### [GIVEN ENTRIES]

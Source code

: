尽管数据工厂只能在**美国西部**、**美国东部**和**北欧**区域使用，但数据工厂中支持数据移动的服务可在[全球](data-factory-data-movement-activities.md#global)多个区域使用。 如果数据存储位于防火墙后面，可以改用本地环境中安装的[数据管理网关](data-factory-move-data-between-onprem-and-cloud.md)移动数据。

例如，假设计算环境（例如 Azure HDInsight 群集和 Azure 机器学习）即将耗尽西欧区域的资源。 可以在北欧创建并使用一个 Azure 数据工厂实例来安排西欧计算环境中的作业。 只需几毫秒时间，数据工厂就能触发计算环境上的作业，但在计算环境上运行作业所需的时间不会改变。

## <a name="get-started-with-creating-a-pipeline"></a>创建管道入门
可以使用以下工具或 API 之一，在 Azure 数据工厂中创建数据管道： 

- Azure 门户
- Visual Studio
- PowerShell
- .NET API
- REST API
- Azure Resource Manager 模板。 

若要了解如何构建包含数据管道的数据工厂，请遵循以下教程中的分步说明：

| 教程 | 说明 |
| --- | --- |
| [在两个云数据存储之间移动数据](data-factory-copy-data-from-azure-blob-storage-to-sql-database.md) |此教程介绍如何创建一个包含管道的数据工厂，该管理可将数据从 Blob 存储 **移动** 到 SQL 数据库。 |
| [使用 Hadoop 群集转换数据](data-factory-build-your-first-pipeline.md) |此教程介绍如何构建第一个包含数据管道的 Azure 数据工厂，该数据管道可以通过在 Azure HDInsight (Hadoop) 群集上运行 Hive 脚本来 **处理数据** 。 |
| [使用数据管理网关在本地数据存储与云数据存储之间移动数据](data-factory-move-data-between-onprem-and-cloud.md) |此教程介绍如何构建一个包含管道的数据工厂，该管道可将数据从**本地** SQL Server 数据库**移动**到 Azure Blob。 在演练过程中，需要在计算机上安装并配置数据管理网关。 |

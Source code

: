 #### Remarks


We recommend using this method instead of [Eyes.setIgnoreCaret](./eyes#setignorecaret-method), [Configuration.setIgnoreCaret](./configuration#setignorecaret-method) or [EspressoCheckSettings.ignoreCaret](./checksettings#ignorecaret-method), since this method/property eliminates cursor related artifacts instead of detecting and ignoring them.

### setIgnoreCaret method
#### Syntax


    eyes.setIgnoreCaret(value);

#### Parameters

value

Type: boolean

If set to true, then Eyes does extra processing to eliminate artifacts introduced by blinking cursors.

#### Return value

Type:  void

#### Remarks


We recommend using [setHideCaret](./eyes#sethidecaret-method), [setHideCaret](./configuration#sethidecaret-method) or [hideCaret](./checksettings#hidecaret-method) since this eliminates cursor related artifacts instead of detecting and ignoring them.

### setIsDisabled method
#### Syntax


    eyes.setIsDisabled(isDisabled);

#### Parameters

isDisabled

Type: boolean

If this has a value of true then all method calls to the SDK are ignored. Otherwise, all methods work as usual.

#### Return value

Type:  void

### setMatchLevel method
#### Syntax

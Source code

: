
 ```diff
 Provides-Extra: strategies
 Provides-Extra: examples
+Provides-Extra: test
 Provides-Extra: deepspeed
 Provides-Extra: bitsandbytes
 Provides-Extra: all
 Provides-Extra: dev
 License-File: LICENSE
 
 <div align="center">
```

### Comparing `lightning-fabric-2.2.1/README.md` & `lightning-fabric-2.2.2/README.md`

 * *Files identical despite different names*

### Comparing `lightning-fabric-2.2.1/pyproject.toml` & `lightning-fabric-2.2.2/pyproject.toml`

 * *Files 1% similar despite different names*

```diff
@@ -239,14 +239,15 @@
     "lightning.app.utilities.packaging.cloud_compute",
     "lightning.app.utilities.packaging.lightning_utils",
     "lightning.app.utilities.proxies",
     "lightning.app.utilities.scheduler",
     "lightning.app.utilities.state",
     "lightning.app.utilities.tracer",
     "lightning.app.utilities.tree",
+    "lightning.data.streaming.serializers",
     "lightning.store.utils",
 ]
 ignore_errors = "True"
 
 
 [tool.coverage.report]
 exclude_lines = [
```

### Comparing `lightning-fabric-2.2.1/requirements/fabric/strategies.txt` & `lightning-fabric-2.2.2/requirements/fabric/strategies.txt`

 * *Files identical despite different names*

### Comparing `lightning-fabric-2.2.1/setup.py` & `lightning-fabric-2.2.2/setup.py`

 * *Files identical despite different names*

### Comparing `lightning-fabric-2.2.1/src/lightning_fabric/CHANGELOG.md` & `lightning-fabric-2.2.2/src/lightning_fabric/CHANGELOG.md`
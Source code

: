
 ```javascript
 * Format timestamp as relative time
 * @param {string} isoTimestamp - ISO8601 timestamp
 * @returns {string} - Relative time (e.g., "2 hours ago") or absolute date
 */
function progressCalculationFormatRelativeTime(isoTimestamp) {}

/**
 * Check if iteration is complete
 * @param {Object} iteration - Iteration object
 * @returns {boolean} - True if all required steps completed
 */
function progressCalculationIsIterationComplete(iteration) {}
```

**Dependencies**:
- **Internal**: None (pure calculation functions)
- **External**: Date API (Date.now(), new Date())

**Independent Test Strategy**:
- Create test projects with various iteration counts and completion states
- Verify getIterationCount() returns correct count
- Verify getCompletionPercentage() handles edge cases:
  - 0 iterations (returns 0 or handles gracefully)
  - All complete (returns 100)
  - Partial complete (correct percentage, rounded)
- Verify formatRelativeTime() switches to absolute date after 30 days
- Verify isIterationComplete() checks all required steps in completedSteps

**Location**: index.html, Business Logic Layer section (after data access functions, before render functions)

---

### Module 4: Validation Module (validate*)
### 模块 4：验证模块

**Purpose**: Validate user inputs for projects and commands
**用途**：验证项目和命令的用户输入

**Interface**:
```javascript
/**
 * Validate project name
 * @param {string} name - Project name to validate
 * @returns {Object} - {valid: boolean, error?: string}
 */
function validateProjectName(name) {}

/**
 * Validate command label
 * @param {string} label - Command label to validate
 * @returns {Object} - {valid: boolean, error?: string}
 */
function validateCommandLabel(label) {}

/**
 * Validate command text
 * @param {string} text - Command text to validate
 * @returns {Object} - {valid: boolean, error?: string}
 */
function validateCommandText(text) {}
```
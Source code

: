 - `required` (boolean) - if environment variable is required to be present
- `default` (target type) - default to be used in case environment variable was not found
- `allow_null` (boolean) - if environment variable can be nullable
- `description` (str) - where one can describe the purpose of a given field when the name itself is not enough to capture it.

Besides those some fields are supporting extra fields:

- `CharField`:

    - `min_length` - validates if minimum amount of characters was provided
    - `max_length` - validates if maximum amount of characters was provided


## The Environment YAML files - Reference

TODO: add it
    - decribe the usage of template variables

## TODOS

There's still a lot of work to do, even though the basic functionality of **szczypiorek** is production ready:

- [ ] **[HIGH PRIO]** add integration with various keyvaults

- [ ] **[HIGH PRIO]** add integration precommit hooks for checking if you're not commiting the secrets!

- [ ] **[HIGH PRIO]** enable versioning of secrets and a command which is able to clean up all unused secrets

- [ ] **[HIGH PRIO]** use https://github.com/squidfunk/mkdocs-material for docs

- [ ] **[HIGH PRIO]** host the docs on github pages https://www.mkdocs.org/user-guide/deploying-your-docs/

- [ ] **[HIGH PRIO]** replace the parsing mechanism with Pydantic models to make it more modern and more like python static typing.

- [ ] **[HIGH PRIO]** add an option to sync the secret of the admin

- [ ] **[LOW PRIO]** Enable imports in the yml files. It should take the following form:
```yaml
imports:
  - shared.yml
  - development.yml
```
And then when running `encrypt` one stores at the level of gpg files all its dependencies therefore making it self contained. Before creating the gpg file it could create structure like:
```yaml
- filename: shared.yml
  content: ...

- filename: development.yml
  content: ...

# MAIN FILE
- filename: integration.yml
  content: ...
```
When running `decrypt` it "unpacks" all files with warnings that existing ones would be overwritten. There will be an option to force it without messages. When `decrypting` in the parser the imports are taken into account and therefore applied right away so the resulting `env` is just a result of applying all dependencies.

### [AIM OF THE EXERCISE]
Where a line of the entries contains the word "secrets", copy that line.

### [ANSWER FOR THE TASK]
- [ ] **[HIGH PRIO]** add integration precommit hooks for checking if you're not commiting the secrets!
- [ ] **[HIGH PRIO]** enable versioning of secrets and a command which is able to clean up all unused secrets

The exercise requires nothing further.